Amy Luciani Reveals She Almost Divorced Dwight Howard 6 Months Into Marriage: ‘My Advice to Young Wives? Shut Your Mouth

by Gee NY

Reality star and entrepreneur Amy Luciani got candid recently about one of the hardest lessons she’s learned in marriage: knowing when to be quiet.

In a personal Instagram video, Luciani revealed that she and her husband, former NBA star Dwight Howard, both filed for divorce just six months after tying the knot. Looking back, she says the near-split taught her the power of silence and self-reflection.

“I met the love of my life and I almost divorced his ass in six months being real stupid and silly,” Luciani confessed. “Actually, we both filed for divorce. Let’s talk about the struggles of being a new, young wife.”

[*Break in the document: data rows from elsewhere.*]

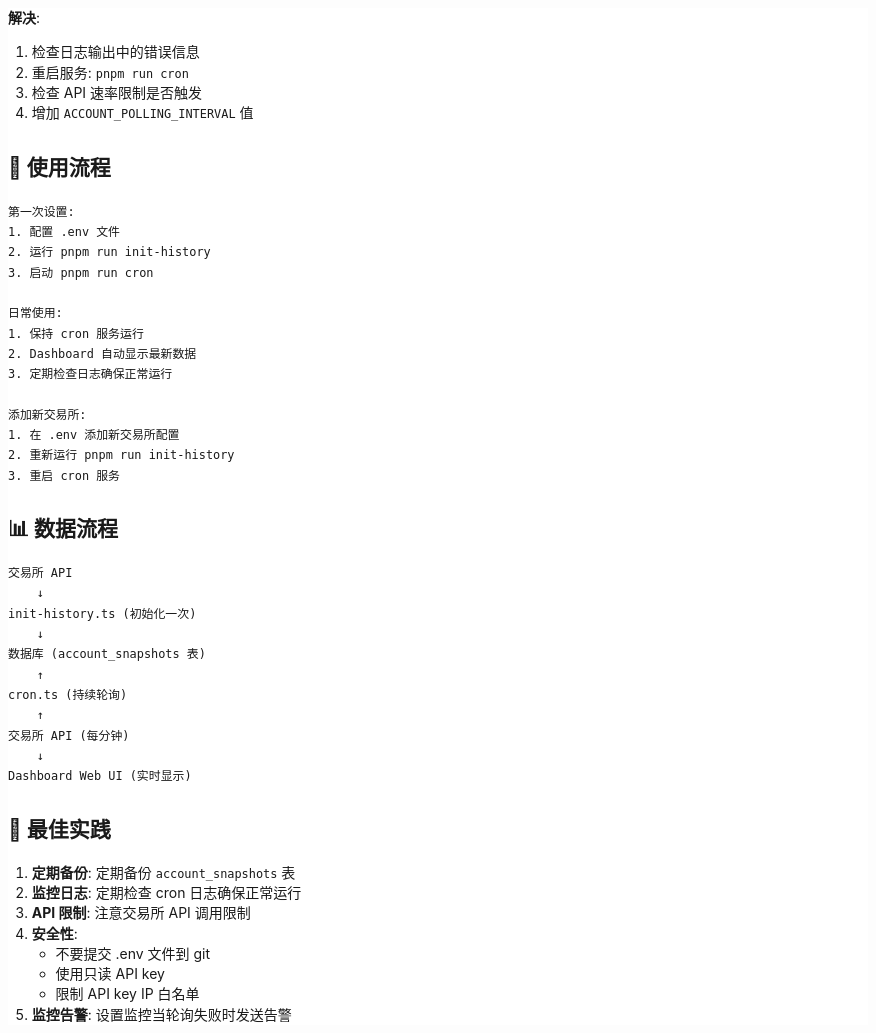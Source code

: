 **解决**:
1. 检查日志输出中的错误信息
2. 重启服务: `pnpm run cron`
3. 检查 API 速率限制是否触发
4. 增加 `ACCOUNT_POLLING_INTERVAL` 值

## 🔄 使用流程

```
第一次设置:
1. 配置 .env 文件
2. 运行 pnpm run init-history
3. 启动 pnpm run cron

日常使用:
1. 保持 cron 服务运行
2. Dashboard 自动显示最新数据
3. 定期检查日志确保正常运行

添加新交易所:
1. 在 .env 添加新交易所配置
2. 重新运行 pnpm run init-history
3. 重启 cron 服务
```

## 📊 数据流程

```
交易所 API
    ↓
init-history.ts (初始化一次)
    ↓
数据库 (account_snapshots 表)
    ↑
cron.ts (持续轮询)
    ↑
交易所 API (每分钟)
    ↓
Dashboard Web UI (实时显示)
```

## 🎯 最佳实践

1. **定期备份**: 定期备份 `account_snapshots` 表
2. **监控日志**: 定期检查 cron 日志确保正常运行
3. **API 限制**: 注意交易所 API 调用限制
4. **安全性**: 
   - 不要提交 .env 文件到 git
   - 使用只读 API key
   - 限制 API key IP 白名单
5. **监控告警**: 设置监控当轮询失败时发送告警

Amy Luciani and husband Dwight Howard. Image Credit: @amylucianiworld on Instagram

Her advice for women, especially newlyweds, is blunt and unfiltered: “Shut your mouth. Shut up! Everything don’t need a response.”

A Lesson in Humility and Growth

Luciani, known for her unapologetic social media presence, explained that early marriage tested her patience and self-awareness in ways she hadn’t anticipated. She admitted that her fiery personality often became a barrier to peace at home.

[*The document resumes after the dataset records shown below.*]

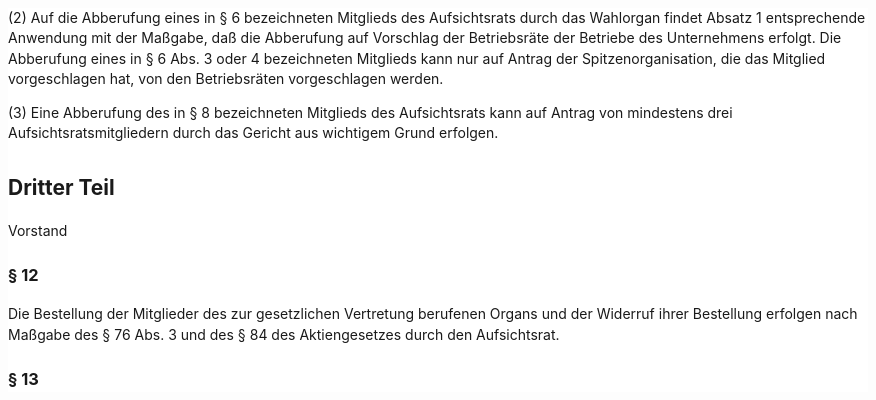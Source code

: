 </div>

<div class="jurAbsatz">

(2) Auf die Abberufung eines in § 6 bezeichneten Mitglieds des
Aufsichtsrats durch das Wahlorgan findet Absatz 1 entsprechende
Anwendung mit der Maßgabe, daß die Abberufung auf Vorschlag der
Betriebsräte der Betriebe des Unternehmens erfolgt. Die Abberufung eines
in § 6 Abs. 3 oder 4 bezeichneten Mitglieds kann nur auf Antrag der
Spitzenorganisation, die das Mitglied vorgeschlagen hat, von den
Betriebsräten vorgeschlagen werden.

</div>

<div class="jurAbsatz">

(3) Eine Abberufung des in § 8 bezeichneten Mitglieds des Aufsichtsrats
kann auf Antrag von mindestens drei Aufsichtsratsmitgliedern durch das
Gericht aus wichtigem Grund erfolgen.

</div>

</div>

</div>

</div>

<span id="BJNR003470951BJNG000300319.html"></span>

## Dritter Teil  
Vorstand

<span id="BJNR003470951BJNE001601304.html"></span>

### § 12  

<div>

<div class="jnhtml">

<div>

<div class="jurAbsatz">

Die Bestellung der Mitglieder des zur gesetzlichen Vertretung berufenen
Organs und der Widerruf ihrer Bestellung erfolgen nach Maßgabe des § 76
Abs. 3 und des § 84 des Aktiengesetzes durch den Aufsichtsrat.

</div>

</div>

</div>

</div>

<span id="BJNR003470951BJNE001700319.html"></span>

### § 13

“Your spicy attitude isn’t passion. It’s a nasty attitude that has to die for your husband,” she said in the video. “Successful, top-tier men just want peace. They don’t want anything else you can give them besides peace.”

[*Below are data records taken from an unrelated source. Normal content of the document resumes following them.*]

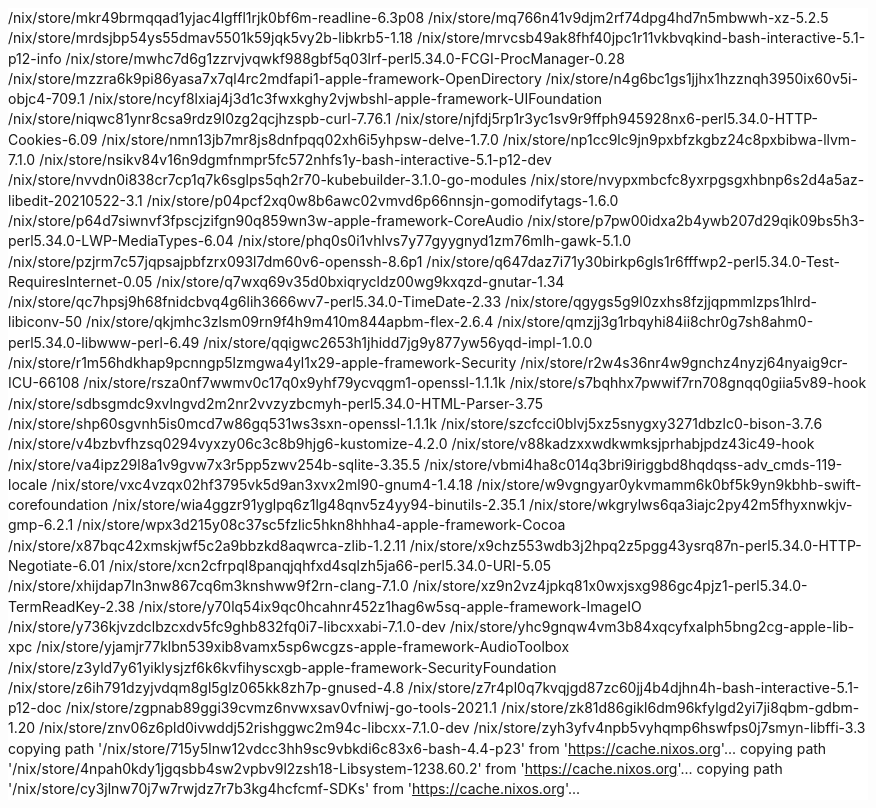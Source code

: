   /nix/store/mkr49brmqqad1yjac4lgffl1rjk0bf6m-readline-6.3p08
  /nix/store/mq766n41v9djm2rf74dpg4hd7n5mbwwh-xz-5.2.5
  /nix/store/mrdsjbp54ys55dmav5501k59jqk5vy2b-libkrb5-1.18
  /nix/store/mrvcsb49ak8fhf40jpc1r11vkbvqkind-bash-interactive-5.1-p12-info
  /nix/store/mwhc7d6g1zzrvjvqwkf988gbf5q03lrf-perl5.34.0-FCGI-ProcManager-0.28
  /nix/store/mzzra6k9pi86yasa7x7ql4rc2mdfapi1-apple-framework-OpenDirectory
  /nix/store/n4g6bc1gs1jjhx1hzznqh3950ix60v5i-objc4-709.1
  /nix/store/ncyf8lxiaj4j3d1c3fwxkghy2vjwbshl-apple-framework-UIFoundation
  /nix/store/niqwc81ynr8csa9rdz9l0zg2qcjhzspb-curl-7.76.1
  /nix/store/njfdj5rp1r3yc1sv9r9ffph945928nx6-perl5.34.0-HTTP-Cookies-6.09
  /nix/store/nmn13jb7mr8js8dnfpqq02xh6i5yhpsw-delve-1.7.0
  /nix/store/np1cc9lc9jn9pxbfzkgbz24c8pxbibwa-llvm-7.1.0
  /nix/store/nsikv84v16n9dgmfnmpr5fc572nhfs1y-bash-interactive-5.1-p12-dev
  /nix/store/nvvdn0i838cr7cp1q7k6sglps5qh2r70-kubebuilder-3.1.0-go-modules
  /nix/store/nvypxmbcfc8yxrpgsgxhbnp6s2d4a5az-libedit-20210522-3.1
  /nix/store/p04pcf2xq0w8b6awc02vmvd6p66nnsjn-gomodifytags-1.6.0
  /nix/store/p64d7siwnvf3fpscjzifgn90q859wn3w-apple-framework-CoreAudio
  /nix/store/p7pw00idxa2b4ywb207d29qik09bs5h3-perl5.34.0-LWP-MediaTypes-6.04
  /nix/store/phq0s0i1vhlvs7y77gyygnyd1zm76mlh-gawk-5.1.0
  /nix/store/pzjrm7c57jqpsajpbfzrx093l7dm60v6-openssh-8.6p1
  /nix/store/q647daz7i71y30birkp6gls1r6fffwp2-perl5.34.0-Test-RequiresInternet-0.05
  /nix/store/q7wxq69v35d0bxiqrycldz00wg9kxqzd-gnutar-1.34
  /nix/store/qc7hpsj9h68fnidcbvq4g6lih3666wv7-perl5.34.0-TimeDate-2.33
  /nix/store/qgygs5g9l0zxhs8fzjjqpmmlzps1hlrd-libiconv-50
  /nix/store/qkjmhc3zlsm09rn9f4h9m410m844apbm-flex-2.6.4
  /nix/store/qmzjj3g1rbqyhi84ii8chr0g7sh8ahm0-perl5.34.0-libwww-perl-6.49
  /nix/store/qqigwc2653h1jhidd7jg9y877yw56yqd-impl-1.0.0
  /nix/store/r1m56hdkhap9pcnngp5lzmgwa4yl1x29-apple-framework-Security
  /nix/store/r2w4s36nr4w9gnchz4nyzj64nyaig9cr-ICU-66108
  /nix/store/rsza0nf7wwmv0c17q0x9yhf79ycvqgm1-openssl-1.1.1k
  /nix/store/s7bqhhx7pwwif7rn708gnqq0giia5v89-hook
  /nix/store/sdbsgmdc9xvlngvd2m2nr2vvzyzbcmyh-perl5.34.0-HTML-Parser-3.75
  /nix/store/shp60sgvnh5is0mcd7w86gq531ws3sxn-openssl-1.1.1k
  /nix/store/szcfcci0blvj5xz5snygxy3271dbzlc0-bison-3.7.6
  /nix/store/v4bzbvfhzsq0294vyxzy06c3c8b9hjg6-kustomize-4.2.0
  /nix/store/v88kadzxxwdkwmksjprhabjpdz43ic49-hook
  /nix/store/va4ipz29l8a1v9gvw7x3r5pp5zwv254b-sqlite-3.35.5
  /nix/store/vbmi4ha8c014q3bri9iriggbd8hqdqss-adv_cmds-119-locale
  /nix/store/vxc4vzqx02hf3795vk5d9an3xvx2ml90-gnum4-1.4.18
  /nix/store/w9vgngyar0ykvmamm6k0bf5k9yn9kbhb-swift-corefoundation
  /nix/store/wia4ggzr91yglpq6z1lg48qnv5z4yy94-binutils-2.35.1
  /nix/store/wkgrylws6qa3iajc2py42m5fhyxnwkjv-gmp-6.2.1
  /nix/store/wpx3d215y08c37sc5fzlic5hkn8hhha4-apple-framework-Cocoa
  /nix/store/x87bqc42xmskjwf5c2a9bbzkd8aqwrca-zlib-1.2.11
  /nix/store/x9chz553wdb3j2hpq2z5pgg43ysrq87n-perl5.34.0-HTTP-Negotiate-6.01
  /nix/store/xcn2cfrpql8panqjqhfxd4sqlzh5ja66-perl5.34.0-URI-5.05
  /nix/store/xhijdap7ln3nw867cq6m3knshww9f2rn-clang-7.1.0
  /nix/store/xz9n2vz4jpkq81x0wxjsxg986gc4pjz1-perl5.34.0-TermReadKey-2.38
  /nix/store/y70lq54ix9qc0hcahnr452z1hag6w5sq-apple-framework-ImageIO
  /nix/store/y736kjvzdclbzcxdv5fc9ghb832fq0i7-libcxxabi-7.1.0-dev
  /nix/store/yhc9gnqw4vm3b84xqcyfxalph5bng2cg-apple-lib-xpc
  /nix/store/yjamjr77klbn539xib8vamx5sp6wcgzs-apple-framework-AudioToolbox
  /nix/store/z3yld7y61yiklysjzf6k6kvfihyscxgb-apple-framework-SecurityFoundation
  /nix/store/z6ih791dzyjvdqm8gl5glz065kk8zh7p-gnused-4.8
  /nix/store/z7r4pl0q7kvqjgd87zc60jj4b4djhn4h-bash-interactive-5.1-p12-doc
  /nix/store/zgpnab89ggi39cvmz6nvwxsav0vfniwj-go-tools-2021.1
  /nix/store/zk81d86gikl6dm96kfylgd2yi7ji8qbm-gdbm-1.20
  /nix/store/znv06z6pld0ivwddj52rishggwc2m94c-libcxx-7.1.0-dev
  /nix/store/zyh3yfv4npb5vyhqmp6hswfps0j7smyn-libffi-3.3
copying path '/nix/store/715y5lnw12vdcc3hh9sc9vbkdi6c83x6-bash-4.4-p23' from 'https://cache.nixos.org'...
copying path '/nix/store/4npah0kdy1jgqsbb4sw2vpbv9l2zsh18-Libsystem-1238.60.2' from 'https://cache.nixos.org'...
copying path '/nix/store/cy3jlnw70j7w7rwjdz7r7b3kg4hcfcmf-SDKs' from 'https://cache.nixos.org'...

Her tone was not one of submission, but of maturity, recognizing that maintaining harmony in marriage sometimes means learning restraint.

“You have to literally die to your old self,” she continued. “That means making adjustments. Heavy on ‘you’re one now.’”

From Oversharing to Inner Reflection

Luciani also warned against turning relationship struggles into public conversations, something she admits she once did.

“Mistake I made? Me and my husband going through issues and I’m telling my friends about it. Don’t do it,” she said.

Instead, she advocates for what she calls the ‘maybe I’ rule.

“If there’s conflict going on in your marriage, silently ask yourself: Maybe I am understanding this wrong. Maybe I’m being overly emotional. Maybe I’m not listening,” she advised. “Process your emotions before you respond.”

The Hard Truth About “Peace”

In her caption, Luciani added a disclaimer:

“Don’t cancel me for saying it 😬 sis… Close your mouth!! It may be you that’s part of the problem. And if you’re always talking, how will you hear?”

Her message comes from experience. What began as a reflection on communication evolved into a bigger advice to young women and wives about ego, trauma, and how cultural expectations can shape relationships. Luciani pointed out that some men are triggered by confrontational energy that reminds them of unresolved family conflict, making emotional regulation crucial in maintaining peace.

While critics might slam her words as traditional or even regressive, many others view her honesty as refreshing.

“You truly understand marriage. I asked a couple married 45 years their secret. She said, Three things — choose your battles wisely, forgive even when it’s hard, and never walk out on each other.… ❤️” one person commented.

She concluded:

“You ain’t ready for marriage if you think every disagreement means you should run.”

For Amy Luciani, the near-loss of her marriage became the lesson of a lifetime: sometimes love survives when pride takes a seat.